July 18, 2009 (WASHINGTON) –The think tank International Crisis Group
(ICG) says there is one critical precursor for peace in the country’s
westernmost region of Darfur: the country must “dismantle its system
of impunity for atrocity crimes.”

a_special_judge.jpgIn a report Friday, the ICG sketches a recent history of the internal
deliberation within the National Congress Party (NCP) over how to
react to the arrest warrant against the party’s leader, President Omar
Al Bashir, issued in March 2009 by the International Criminal Court
(ICC).

ICG asserts that “Sudan will have peace only when its impunity system
is dismantled.”

To this end, the research group recommends to the African Union-United
Nations Joint Chief Mediator Djibril Bassolé that he put “judicial
reforms and transitional justice mechanisms such as a truth and
reconciliation commission and vetting procedures prominently on the
Doha agenda,” a reference to peace talks for Darfur in the capital of
Qatar.

The report represents another contribution to an academic and policy
debate — advanced most persistently by the anti-ICC scholar Alex De
Waal – which has focused on the question of “peace first or justice?”
The ICG’s central assertion runs counter to the prevailing direction
of the Darfur peace process and the experience of Sudan’s
Comprehensive Peace Agreement (CPA) of 2005 (undertaken as violence
raged in Darfur), since the CPA did not include significant provisions
for bringing justice against perpetrators of atrocities committed
during the 22-year civil war.

Daniela Kroslak, ICG’s Deputy Africa Program Director said, “Sudan
needs institutional reforms and new policies directed at instituting a
culture of accountability. Short-term deals and quick fixes that
ignore the core issue of impunity for atrocity crimes cannot advance a
sustainable political settlement to the country’s conflicts.”
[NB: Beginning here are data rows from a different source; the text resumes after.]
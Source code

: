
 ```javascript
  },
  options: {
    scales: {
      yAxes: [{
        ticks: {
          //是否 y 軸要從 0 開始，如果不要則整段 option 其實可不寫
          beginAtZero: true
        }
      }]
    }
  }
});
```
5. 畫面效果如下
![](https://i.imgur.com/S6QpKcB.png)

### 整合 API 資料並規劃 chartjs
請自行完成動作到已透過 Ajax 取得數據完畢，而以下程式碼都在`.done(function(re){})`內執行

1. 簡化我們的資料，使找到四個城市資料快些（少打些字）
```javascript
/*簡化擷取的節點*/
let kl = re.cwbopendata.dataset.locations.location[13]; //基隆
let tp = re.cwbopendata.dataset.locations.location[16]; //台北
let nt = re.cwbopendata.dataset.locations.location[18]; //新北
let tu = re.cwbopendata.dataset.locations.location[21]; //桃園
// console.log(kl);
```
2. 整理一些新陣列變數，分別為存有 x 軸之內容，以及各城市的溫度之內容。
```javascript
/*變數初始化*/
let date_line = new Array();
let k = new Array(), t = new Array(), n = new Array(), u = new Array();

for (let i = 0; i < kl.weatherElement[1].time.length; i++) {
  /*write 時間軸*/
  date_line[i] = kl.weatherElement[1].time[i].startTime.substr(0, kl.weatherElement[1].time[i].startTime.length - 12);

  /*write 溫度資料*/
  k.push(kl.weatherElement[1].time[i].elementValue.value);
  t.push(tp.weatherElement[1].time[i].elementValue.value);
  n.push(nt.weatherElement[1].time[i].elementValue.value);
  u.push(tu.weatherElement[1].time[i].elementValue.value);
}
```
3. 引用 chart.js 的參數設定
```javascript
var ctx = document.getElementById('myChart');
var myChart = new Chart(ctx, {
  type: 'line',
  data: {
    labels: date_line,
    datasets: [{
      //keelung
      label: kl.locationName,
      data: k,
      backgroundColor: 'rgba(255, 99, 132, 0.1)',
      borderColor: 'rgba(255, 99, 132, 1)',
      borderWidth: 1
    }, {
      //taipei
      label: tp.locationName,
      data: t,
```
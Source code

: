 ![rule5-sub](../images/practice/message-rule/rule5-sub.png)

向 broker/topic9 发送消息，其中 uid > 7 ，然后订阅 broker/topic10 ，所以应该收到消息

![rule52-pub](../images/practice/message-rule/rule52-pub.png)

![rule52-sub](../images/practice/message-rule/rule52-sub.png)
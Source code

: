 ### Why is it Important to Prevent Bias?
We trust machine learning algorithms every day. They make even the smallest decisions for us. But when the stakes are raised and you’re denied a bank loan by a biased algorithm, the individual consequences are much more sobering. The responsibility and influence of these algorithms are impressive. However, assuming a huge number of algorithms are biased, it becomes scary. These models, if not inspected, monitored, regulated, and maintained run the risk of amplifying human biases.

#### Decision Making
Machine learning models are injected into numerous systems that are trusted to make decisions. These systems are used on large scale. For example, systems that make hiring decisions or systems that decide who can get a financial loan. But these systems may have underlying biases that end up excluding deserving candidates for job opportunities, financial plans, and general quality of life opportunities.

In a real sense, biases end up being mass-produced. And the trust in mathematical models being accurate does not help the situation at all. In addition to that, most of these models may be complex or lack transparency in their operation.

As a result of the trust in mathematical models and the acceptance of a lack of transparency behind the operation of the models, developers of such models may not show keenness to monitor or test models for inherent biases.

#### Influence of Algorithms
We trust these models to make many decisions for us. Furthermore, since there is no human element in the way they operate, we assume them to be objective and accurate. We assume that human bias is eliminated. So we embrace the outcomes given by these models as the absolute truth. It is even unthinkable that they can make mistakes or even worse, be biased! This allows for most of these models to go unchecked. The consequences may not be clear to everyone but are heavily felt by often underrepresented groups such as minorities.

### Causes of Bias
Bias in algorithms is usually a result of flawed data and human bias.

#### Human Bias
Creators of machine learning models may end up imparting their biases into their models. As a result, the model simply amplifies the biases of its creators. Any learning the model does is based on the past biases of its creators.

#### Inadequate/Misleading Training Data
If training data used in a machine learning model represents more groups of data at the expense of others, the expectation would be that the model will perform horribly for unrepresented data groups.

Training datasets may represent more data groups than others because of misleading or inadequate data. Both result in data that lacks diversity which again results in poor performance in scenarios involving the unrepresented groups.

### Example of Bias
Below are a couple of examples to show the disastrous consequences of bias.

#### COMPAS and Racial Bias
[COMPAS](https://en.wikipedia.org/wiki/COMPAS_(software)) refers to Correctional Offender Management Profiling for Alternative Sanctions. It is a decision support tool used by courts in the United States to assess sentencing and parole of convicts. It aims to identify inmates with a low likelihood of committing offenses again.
ICG’s report is based on the assumption that a “ruthless
counter-insurgency and terror campaign led by the government forces
and the Janjaweed militias involved war crimes and crimes against
humanity, most obviously mass displacement,” especially in the period
2003-2004. It uses this as a starting point for asserting that a
culture of impunity prevails in the Sudan.

There are some indications that the NCP has undertaken internal
deliberation over the issue of Darfur war crimes, and the
international response to them. “According to a member of the NCP
political sector, divisions were evident when members of the political
bureau from Darfur, Kordofan and the central states argued for giving
the NCP’s vice presidency to a Darfur figure, reunifying the three
Darfur states into one, with proper regional authority, and removing
land usurpers – concessions that could have led to a final settlement.
Senior hardliners rejected them, arguing they would weaken the party
ahead of elections that were then anticipated to be held in mid-2009,”
states the paper.

This alleged split within the party did not result in a more
conciliatory stance toward the ICC, as more and more party figures
realized that even fundamental political concessions to Darfur
opposition would not necessarily result in a deferral of the ICC
warrant against the party leader. “Once it was recognised that a new
Security Council deferral of the case would have to be sought annually
and that in the meantime other regime figures could be vulnerable, any
engagement with the ICC appeared less attractive,” states the report.

ICG points out that many of the judges in the Sudan are affiliated
with NCP, and therefore “such judges are not independent when dealing
with cases that have implications for their political party and/or
leadership, because their loyalty is with the party that guarantees
their employment and other financial incentives.”

“It is not surprising that investigations headed by such judges found
no rape in Darfur,” concludes ICG.

But ICG speculates that trials of NCP members – if any Sudanese court
were to have the will to undertake them — would not be possible
without triggering a party crisis. The think-tank nevertheless relies
on a broad assertion that “a pervasive culture of impunity has
worsened conflict in Darfur and elsewhere in Sudan.”

Among the think tank’s concluding recommendations is one that offers a
radically different course for the Darfur peace process than the one
currently underway: “the fight against impunity should remain at the
centre of the peace process, deceptively easy trade-offs between peace
and justice should be refused, and political and economic
accommodation at the expense of genuine national judicial processes
for the crimes committed in Darfur should be avoided.”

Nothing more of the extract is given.